Will the players be sequestered together, away from their friends and family, to play the season? At first, I thought this might be a great idea. Then you think about the numbers of people involved and the idea gets unwieldy. Sure, you could possibly isolate the entire team, but before you could even begin to get them together, you’d need to have every player in the league self-isolate (from even the people in their own home) for two weeks. Now consider that coaching staffs, trainers, the practice squad, and support staff would also have to do this just to begin associating with one another.

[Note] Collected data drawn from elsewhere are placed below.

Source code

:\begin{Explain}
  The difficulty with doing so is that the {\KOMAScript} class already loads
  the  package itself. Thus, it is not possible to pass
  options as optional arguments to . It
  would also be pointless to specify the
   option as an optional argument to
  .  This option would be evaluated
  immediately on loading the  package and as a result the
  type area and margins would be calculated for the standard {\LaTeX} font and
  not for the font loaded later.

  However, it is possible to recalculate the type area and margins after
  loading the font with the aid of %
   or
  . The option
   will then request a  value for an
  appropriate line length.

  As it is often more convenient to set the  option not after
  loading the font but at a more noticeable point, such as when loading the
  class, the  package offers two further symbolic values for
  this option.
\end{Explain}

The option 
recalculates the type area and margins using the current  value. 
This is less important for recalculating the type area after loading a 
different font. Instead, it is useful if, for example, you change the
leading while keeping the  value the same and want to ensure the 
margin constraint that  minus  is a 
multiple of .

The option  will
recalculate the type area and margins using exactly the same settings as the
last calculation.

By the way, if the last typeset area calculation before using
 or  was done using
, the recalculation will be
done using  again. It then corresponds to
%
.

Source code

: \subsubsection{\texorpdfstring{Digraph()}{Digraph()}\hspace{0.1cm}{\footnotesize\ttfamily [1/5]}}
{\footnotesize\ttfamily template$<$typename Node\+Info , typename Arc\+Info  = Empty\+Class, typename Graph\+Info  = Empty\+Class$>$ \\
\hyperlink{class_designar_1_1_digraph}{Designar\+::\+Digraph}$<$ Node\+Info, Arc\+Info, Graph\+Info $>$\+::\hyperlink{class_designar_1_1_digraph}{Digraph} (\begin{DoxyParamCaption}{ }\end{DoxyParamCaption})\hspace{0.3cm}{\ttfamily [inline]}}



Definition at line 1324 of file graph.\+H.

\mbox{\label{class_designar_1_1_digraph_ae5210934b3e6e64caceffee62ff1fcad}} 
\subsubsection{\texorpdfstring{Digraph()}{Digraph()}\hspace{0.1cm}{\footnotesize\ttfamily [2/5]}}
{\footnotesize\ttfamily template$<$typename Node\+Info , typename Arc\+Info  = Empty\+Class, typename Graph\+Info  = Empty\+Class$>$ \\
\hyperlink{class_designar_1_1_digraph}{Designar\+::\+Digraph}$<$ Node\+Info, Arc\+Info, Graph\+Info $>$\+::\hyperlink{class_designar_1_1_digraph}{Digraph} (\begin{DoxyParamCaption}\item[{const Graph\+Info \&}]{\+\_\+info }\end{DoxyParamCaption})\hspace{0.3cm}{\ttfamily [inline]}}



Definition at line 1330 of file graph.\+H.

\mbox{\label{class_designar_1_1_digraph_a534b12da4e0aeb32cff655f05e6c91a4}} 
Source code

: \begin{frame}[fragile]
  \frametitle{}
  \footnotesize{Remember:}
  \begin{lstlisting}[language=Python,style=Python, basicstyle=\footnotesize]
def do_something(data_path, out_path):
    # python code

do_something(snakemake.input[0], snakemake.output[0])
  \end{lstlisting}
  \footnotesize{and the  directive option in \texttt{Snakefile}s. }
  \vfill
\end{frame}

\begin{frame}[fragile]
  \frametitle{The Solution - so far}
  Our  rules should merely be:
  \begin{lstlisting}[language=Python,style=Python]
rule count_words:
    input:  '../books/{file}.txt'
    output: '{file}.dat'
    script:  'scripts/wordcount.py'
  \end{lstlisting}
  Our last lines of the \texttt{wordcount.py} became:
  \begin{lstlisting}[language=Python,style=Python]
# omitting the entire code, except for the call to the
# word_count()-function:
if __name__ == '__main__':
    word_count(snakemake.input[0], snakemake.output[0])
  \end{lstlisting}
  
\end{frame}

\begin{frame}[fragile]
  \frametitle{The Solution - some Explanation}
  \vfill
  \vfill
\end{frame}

Say someone gets hurt in training camp, to bring someone else in to compete, they too would have to isolate for two weeks before being allowed to even claim a practice jersey.

While it could work in theory, at that kind of scale there are going to be folks who simply refuse to do it. Don’t believe me? Remember William Hayes, the Los Angeles Ram who didn’t believe in dinosaurs? You going to trust someone like him or any other lonely 22-year old player from hooking up with some random Grub Hub delivery driver with a dry cough? All it takes is one person not to take it seriously and everyone is suddenly at risk.

Then there’s the issue of players, coaches, and staff probably not being all that excited about not being able to see family members or friends for 5 months while football is being played. Think of the typical amounts of births, deaths, and other family related issues that draw down on the players during any given season. There’s a lot to consider since the football season goes on for long time, even longer when you’re away from your small children.

So why release the schedule at all? It’s an interesting time for the NFL to release the schedule. As the death rate continues to climb, likely surpassing 70,000 sometime on Monday, and as infection rates at best remain steady, it’s hard to believe that things will magically be solved in all major NFL cities to the point where they can play the traditional brand of NFL football we all know and love.

With so much money at stake for all involved, it’s the NFL’s responsibility to plan for a successful season. It was this kind of thinking that netted the NFL their best-watched draft in the history of televised common drafts. As the pandemic progressed, the cockamamie idea of gondolas delivering draft picks to the podium in the middle of the Bellagio fountain was still the plan... until it wasn’t. I imagine the season 2020 will be also be tweaked and amended on the fly, as the draft was.

Until we know we are riding the downward trajectory of this virus, I’ll appreciate the NFL’s optimism, but also take it with a grain of salt.